What to do. Go through each line of the records below and count those with the word "people"; give only the total.

The records.
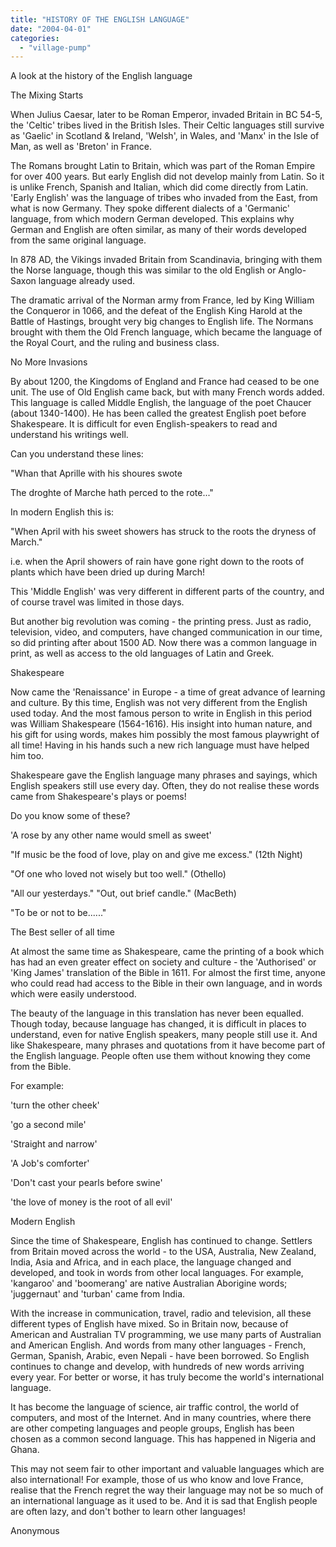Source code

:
 ```yaml
---
title: "HISTORY OF THE ENGLISH LANGUAGE"
date: "2004-04-01"
categories: 
  - "village-pump"
---
```


A look at the history of the English language

The Mixing Starts

When Julius Caesar, later to be Roman Emperor, invaded Britain in BC 54-5, the 'Celtic' tribes lived in the British Isles. Their Celtic languages still survive as 'Gaelic' in Scotland & Ireland, 'Welsh', in Wales, and 'Manx' in the Isle of Man, as well as 'Breton' in France.

The Romans brought Latin to Britain, which was part of the Roman Empire for over 400 years. But early English did not develop mainly from Latin. So it is unlike French, Spanish and Italian, which did come directly from Latin. 'Early English' was the language of tribes who invaded from the East, from what is now Germany. They spoke different dialects of a 'Germanic' language, from which modern German developed. This explains why German and English are often similar, as many of their words developed from the same original language.

In 878 AD, the Vikings invaded Britain from Scandinavia, bringing with them the Norse language, though this was similar to the old English or Anglo-Saxon language already used.

The dramatic arrival of the Norman army from France, led by King William the Conqueror in 1066, and the defeat of the English King Harold at the Battle of Hastings, brought very big changes to English life. The Normans brought with them the Old French language, which became the language of the Royal Court, and the ruling and business class.

No More Invasions

By about 1200, the Kingdoms of England and France had ceased to be one unit. The use of Old English came back, but with many French words added. This language is called Middle English, the language of the poet Chaucer (about 1340-1400). He has been called the greatest English poet before Shakespeare. It is difficult for even English-speakers to read and understand his writings well.

Can you understand these lines:

"Whan that Aprille with his shoures swote

The droghte of Marche hath perced to the rote..."

In modern English this is:

"When April with his sweet showers has struck to the roots the dryness of March."

i.e. when the April showers of rain have gone right down to the roots of plants which have been dried up during March!

This 'Middle English' was very different in different parts of the country, and of course travel was limited in those days.

But another big revolution was coming - the printing press. Just as radio, television, video, and computers, have changed communication in our time, so did printing after about 1500 AD. Now there was a common language in print, as well as access to the old languages of Latin and Greek.

Shakespeare

Now came the 'Renaissance' in Europe - a time of great advance of learning and culture. By this time, English was not very different from the English used today. And the most famous person to write in English in this period was William Shakespeare (1564-1616). His insight into human nature, and his gift for using words, makes him possibly the most famous playwright of all time! Having in his hands such a new rich language must have helped him too.

Shakespeare gave the English language many phrases and sayings, which English speakers still use every day. Often, they do not realise these words came from Shakespeare's plays or poems!

Do you know some of these?

'A rose by any other name would smell as sweet'

"If music be the food of love, play on and give me excess." (12th Night)

"Of one who loved not wisely but too well." (Othello)

"All our yesterdays." "Out, out brief candle." (MacBeth)

"To be or not to be......"

The Best seller of all time

At almost the same time as Shakespeare, came the printing of a book which has had an even greater effect on society and culture - the 'Authorised' or 'King James' translation of the Bible in 1611. For almost the first time, anyone who could read had access to the Bible in their own language, and in words which were easily understood.

The beauty of the language in this translation has never been equalled. Though today, because language has changed, it is difficult in places to understand, even for native English speakers, many people still use it. And like Shakespeare, many phrases and quotations from it have become part of the English language. People often use them without knowing they come from the Bible.

For example:

'turn the other cheek'

'go a second mile'

'Straight and narrow'

'A Job's comforter'

'Don't cast your pearls before swine'

'the love of money is the root of all evil'

Modern English

Since the time of Shakespeare, English has continued to change. Settlers from Britain moved across the world - to the USA, Australia, New Zealand, India, Asia and Africa, and in each place, the language changed and developed, and took in words from other local languages. For example, 'kangaroo' and 'boomerang' are native Australian Aborigine words; 'juggernaut' and 'turban' came from India.

With the increase in communication, travel, radio and television, all these different types of English have mixed. So in Britain now, because of American and Australian TV programming, we use many parts of Australian and American English. And words from many other languages - French, German, Spanish, Arabic, even Nepali - have been borrowed. So English continues to change and develop, with hundreds of new words arriving every year. For better or worse, it has truly become the world's international language.

It has become the language of science, air traffic control, the world of computers, and most of the Internet. And in many countries, where there are other competing languages and people groups, English has been chosen as a common second language. This has happened in Nigeria and Ghana.

This may not seem fair to other important and valuable languages which are also international! For example, those of us who know and love France, realise that the French regret the way their language may not be so much of an international language as it used to be. And it is sad that English people are often lazy, and don't bother to learn other languages!

Anonymous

Written answer. 3